• **Aim of the exercise**: Search the listing below for "Obtain". Copy each matching line.

• **Task inputs**:
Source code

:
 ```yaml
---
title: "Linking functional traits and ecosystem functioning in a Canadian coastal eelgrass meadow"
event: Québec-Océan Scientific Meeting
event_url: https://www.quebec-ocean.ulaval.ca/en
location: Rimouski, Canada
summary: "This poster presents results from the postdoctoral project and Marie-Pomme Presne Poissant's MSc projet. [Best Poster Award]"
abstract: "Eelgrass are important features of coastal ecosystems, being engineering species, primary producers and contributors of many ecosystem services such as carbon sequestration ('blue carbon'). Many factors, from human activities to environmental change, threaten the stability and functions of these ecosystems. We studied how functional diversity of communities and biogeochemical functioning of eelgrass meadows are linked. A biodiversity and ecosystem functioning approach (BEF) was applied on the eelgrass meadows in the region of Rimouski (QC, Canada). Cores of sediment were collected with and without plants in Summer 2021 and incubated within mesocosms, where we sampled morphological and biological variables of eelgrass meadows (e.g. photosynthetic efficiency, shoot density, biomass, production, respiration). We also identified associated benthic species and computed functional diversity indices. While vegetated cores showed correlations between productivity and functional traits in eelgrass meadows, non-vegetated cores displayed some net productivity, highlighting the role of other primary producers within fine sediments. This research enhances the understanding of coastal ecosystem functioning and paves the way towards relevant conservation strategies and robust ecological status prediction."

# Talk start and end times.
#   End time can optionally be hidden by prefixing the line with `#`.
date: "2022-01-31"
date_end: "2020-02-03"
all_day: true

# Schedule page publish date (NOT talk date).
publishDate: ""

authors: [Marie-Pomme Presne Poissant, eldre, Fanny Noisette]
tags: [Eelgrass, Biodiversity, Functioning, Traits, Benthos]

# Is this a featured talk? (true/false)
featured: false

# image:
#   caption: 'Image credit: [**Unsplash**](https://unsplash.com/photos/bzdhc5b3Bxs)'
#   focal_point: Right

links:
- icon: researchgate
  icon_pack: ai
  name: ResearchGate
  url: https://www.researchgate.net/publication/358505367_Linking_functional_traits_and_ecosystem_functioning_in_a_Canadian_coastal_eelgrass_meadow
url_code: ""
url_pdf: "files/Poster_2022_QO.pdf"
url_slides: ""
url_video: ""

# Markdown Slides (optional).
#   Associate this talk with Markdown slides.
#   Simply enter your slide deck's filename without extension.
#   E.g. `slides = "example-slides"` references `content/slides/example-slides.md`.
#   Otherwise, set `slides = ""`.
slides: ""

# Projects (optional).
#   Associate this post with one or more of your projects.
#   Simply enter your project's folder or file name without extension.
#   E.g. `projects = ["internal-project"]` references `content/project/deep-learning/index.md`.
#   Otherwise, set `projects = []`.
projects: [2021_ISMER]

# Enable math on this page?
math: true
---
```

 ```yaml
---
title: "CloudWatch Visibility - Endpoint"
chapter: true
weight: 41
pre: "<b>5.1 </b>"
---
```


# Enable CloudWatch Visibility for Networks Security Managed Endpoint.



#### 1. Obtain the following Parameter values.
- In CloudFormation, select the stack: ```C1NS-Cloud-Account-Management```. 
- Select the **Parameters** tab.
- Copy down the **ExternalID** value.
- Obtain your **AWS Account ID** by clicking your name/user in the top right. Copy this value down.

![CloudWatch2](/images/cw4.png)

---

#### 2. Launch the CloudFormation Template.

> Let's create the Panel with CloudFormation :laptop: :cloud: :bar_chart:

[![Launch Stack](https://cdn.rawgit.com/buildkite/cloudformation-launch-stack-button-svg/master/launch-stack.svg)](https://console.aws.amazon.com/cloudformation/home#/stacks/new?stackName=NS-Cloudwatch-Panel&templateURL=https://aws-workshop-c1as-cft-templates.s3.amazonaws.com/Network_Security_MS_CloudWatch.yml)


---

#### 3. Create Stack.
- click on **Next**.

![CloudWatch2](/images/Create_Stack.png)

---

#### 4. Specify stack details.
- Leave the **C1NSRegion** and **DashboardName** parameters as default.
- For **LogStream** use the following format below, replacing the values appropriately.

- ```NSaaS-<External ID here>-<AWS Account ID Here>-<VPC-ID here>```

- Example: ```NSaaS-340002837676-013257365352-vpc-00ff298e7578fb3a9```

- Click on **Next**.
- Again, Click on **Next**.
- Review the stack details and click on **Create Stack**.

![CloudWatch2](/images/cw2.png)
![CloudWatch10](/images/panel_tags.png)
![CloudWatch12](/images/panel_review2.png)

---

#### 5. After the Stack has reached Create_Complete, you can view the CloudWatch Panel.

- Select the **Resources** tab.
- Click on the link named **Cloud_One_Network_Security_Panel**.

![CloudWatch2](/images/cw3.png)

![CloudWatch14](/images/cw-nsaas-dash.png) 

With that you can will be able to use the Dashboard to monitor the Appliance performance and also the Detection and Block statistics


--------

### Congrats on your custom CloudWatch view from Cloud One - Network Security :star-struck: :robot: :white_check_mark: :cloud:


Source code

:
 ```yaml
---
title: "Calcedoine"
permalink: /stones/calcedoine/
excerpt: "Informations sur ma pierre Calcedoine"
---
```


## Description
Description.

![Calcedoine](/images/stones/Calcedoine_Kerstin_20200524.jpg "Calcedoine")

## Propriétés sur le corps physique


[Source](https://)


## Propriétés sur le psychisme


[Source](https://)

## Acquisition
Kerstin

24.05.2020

• **Answer for the task**:
#### 1. Obtain the following Parameter values.
- Obtain your **AWS Account ID** by clicking your name/user in the top right. Copy this value down.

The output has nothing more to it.